Robert. Co on tu do cholery robił?! Przecież bodajże dzień temu, a właściwie już wieczór całkowicie ją zlekceważył. Dobitnie ukazał swoją niechęć do jej osoby. Pośpiesznie otarła ślady chwili słabości i pociągnęła nosem. Odłożyła słuchawki na niewielkich rozmiarów szafkę i z zainteresowaniem spojrzała na zegar znajdujący się na wyświetlaczu jej telefonu. Siedziała tu dobre 40 minut, a nawet nie poczuła upływu tego czasu. Wyskoczyła z wanny i owinęła się w hotelowy, mięciutki w dotyku ręcznik, związując wilgotne włosy w koka u samej nasady głowy. Wychyliła głowę z za drzwi, spoglądając ze zdziwieniem na Słoweńca.

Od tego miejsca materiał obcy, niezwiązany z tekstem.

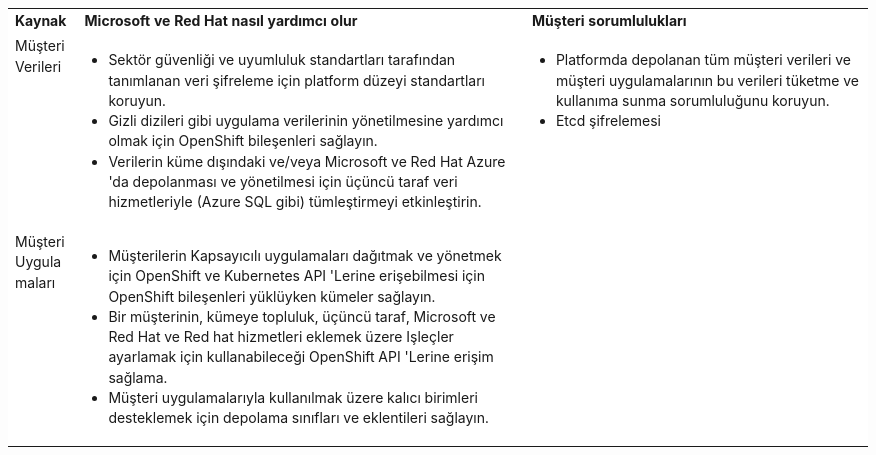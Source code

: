 
<table>
  <tr>
   <td><strong>Kaynak</strong>
   </td>
   <td><strong>Microsoft ve Red Hat nasıl yardımcı olur</strong>
   </td>
   <td><strong>Müşteri sorumlulukları</strong>
   </td>
  </tr>
  <tr>
   <td>Müşteri Verileri </td>
   <td>
<ul>

<li>Sektör güvenliği ve uyumluluk standartları tarafından tanımlanan veri şifreleme için platform düzeyi standartları koruyun. 

<li>Gizli dizileri gibi uygulama verilerinin yönetilmesine yardımcı olmak için OpenShift bileşenleri sağlayın.

<li>Verilerin küme dışındaki ve/veya Microsoft ve Red Hat Azure 'da depolanması ve yönetilmesi için üçüncü taraf veri hizmetleriyle (Azure SQL gibi) tümleştirmeyi etkinleştirin.
</li>
</ul>
   </td>
   <td>
<ul>

<li>Platformda depolanan tüm müşteri verileri ve müşteri uygulamalarının bu verileri tüketme ve kullanıma sunma sorumluluğunu koruyun.

<li>Etcd şifrelemesi
</li>
</ul>
   </td>
  </tr>
  <tr>
   <td>Müşteri Uygulamaları
   </td>
   <td>
<ul>

<li>Müşterilerin Kapsayıcılı uygulamaları dağıtmak ve yönetmek için OpenShift ve Kubernetes API 'Lerine erişebilmesi için OpenShift bileşenleri yüklüyken kümeler sağlayın.

<li>Bir müşterinin, kümeye topluluk, üçüncü taraf, Microsoft ve Red Hat ve Red hat hizmetleri eklemek üzere Işleçler ayarlamak için kullanabileceği OpenShift API 'Lerine erişim sağlama. 

<li>Müşteri uygulamalarıyla kullanılmak üzere kalıcı birimleri desteklemek için depolama sınıfları ve eklentileri sağlayın.
</li>
</ul>
   </td>
   <td>
<ul>
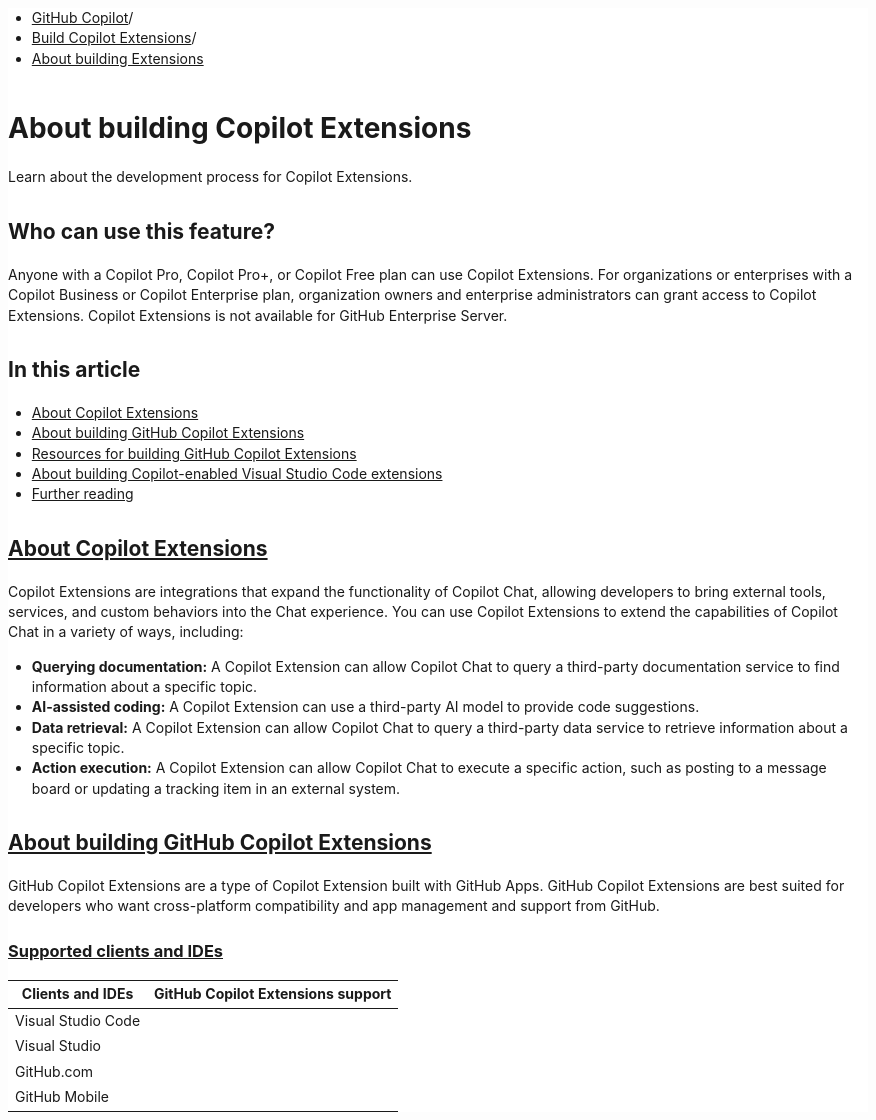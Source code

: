   * [GitHub Copilot](https://docs.github.com/en/copilot "GitHub Copilot")/
  * [Build Copilot Extensions](https://docs.github.com/en/copilot/building-copilot-extensions "Build Copilot Extensions")/
  * [About building Extensions](https://docs.github.com/en/copilot/building-copilot-extensions/about-building-copilot-extensions "About building Extensions")


# About building Copilot Extensions
Learn about the development process for Copilot Extensions.
## Who can use this feature?
Anyone with a Copilot Pro, Copilot Pro+, or Copilot Free plan can use Copilot Extensions.
For organizations or enterprises with a Copilot Business or Copilot Enterprise plan, organization owners and enterprise administrators can grant access to Copilot Extensions.
Copilot Extensions is not available for GitHub Enterprise Server.
## In this article
  * [About Copilot Extensions](https://docs.github.com/en/copilot/building-copilot-extensions/about-building-copilot-extensions#about-copilot-extensions)
  * [About building GitHub Copilot Extensions](https://docs.github.com/en/copilot/building-copilot-extensions/about-building-copilot-extensions#about-building-github-copilot-extensions)
  * [Resources for building GitHub Copilot Extensions](https://docs.github.com/en/copilot/building-copilot-extensions/about-building-copilot-extensions#resources-for-building-github-copilot-extensions)
  * [About building Copilot-enabled Visual Studio Code extensions](https://docs.github.com/en/copilot/building-copilot-extensions/about-building-copilot-extensions#about-building-copilot-enabled-visual-studio-code-extensions)
  * [Further reading](https://docs.github.com/en/copilot/building-copilot-extensions/about-building-copilot-extensions#further-reading)


## [About Copilot Extensions](https://docs.github.com/en/copilot/building-copilot-extensions/about-building-copilot-extensions#about-copilot-extensions)
Copilot Extensions are integrations that expand the functionality of Copilot Chat, allowing developers to bring external tools, services, and custom behaviors into the Chat experience. You can use Copilot Extensions to extend the capabilities of Copilot Chat in a variety of ways, including:
  * **Querying documentation:** A Copilot Extension can allow Copilot Chat to query a third-party documentation service to find information about a specific topic.
  * **AI-assisted coding:** A Copilot Extension can use a third-party AI model to provide code suggestions.
  * **Data retrieval:** A Copilot Extension can allow Copilot Chat to query a third-party data service to retrieve information about a specific topic.
  * **Action execution:** A Copilot Extension can allow Copilot Chat to execute a specific action, such as posting to a message board or updating a tracking item in an external system.


## [About building GitHub Copilot Extensions](https://docs.github.com/en/copilot/building-copilot-extensions/about-building-copilot-extensions#about-building-github-copilot-extensions)
GitHub Copilot Extensions are a type of Copilot Extension built with GitHub Apps. GitHub Copilot Extensions are best suited for developers who want cross-platform compatibility and app management and support from GitHub.
### [Supported clients and IDEs](https://docs.github.com/en/copilot/building-copilot-extensions/about-building-copilot-extensions#supported-clients-and-ides)
Clients and IDEs | GitHub Copilot Extensions support  
---|---  
Visual Studio Code |   
Visual Studio |   
GitHub.com |   
GitHub Mobile |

-Przeszkadzam?- mruknął, mierząc wzrokiem jej okrytą ręcznikiem sylwetkę.


-Właściwie nie. Właśnie skończyłam brać kąpiel.-oznajmiła obojętnie.-Daj mi chwilkę.-zatrzasnęła drzwi.


Pośpiesznie narzuciła na siebie biały szlafrok, zawiązując go w pasie i pojawiła się w pokoju. Nie wiedziała jak się zachować w towarzystwie 34-latka, co było można dostrzec po jej nerwowych gestach. Robi zauważył to i postanowił jej wyjaśnić cel swojego przybycia.


-Jeśli wysłał Cię tu Peter to możesz opuścić ten pokój.-rzuciła, wbijając wzrok w nieokreślony punkt znajdujący się za plecami skoczka.


-Rozi on naprawdę nie chciał...Przepraszam Cię za niego. Nie myśl, że chce go usprawiedliwić, ale ostatnio miał ciężkie przeżycia z pewną blondynką i coś go do takich kobiet blokuje.-starał się załagodzić sytuację Słoweniec.


-Dlaczego on sam tu nie przyjdzie? Duma mu nie pozwala?-prychnęła pod nosem.-Proszę Cię wyjdź.-syknęła przez zęby.


-Po prostu nie chce Ci się narażać. Domyśla się, że nie chcesz go teraz widzieć.


-Daj mi z nim święty spokój.-pociągnęła nosem.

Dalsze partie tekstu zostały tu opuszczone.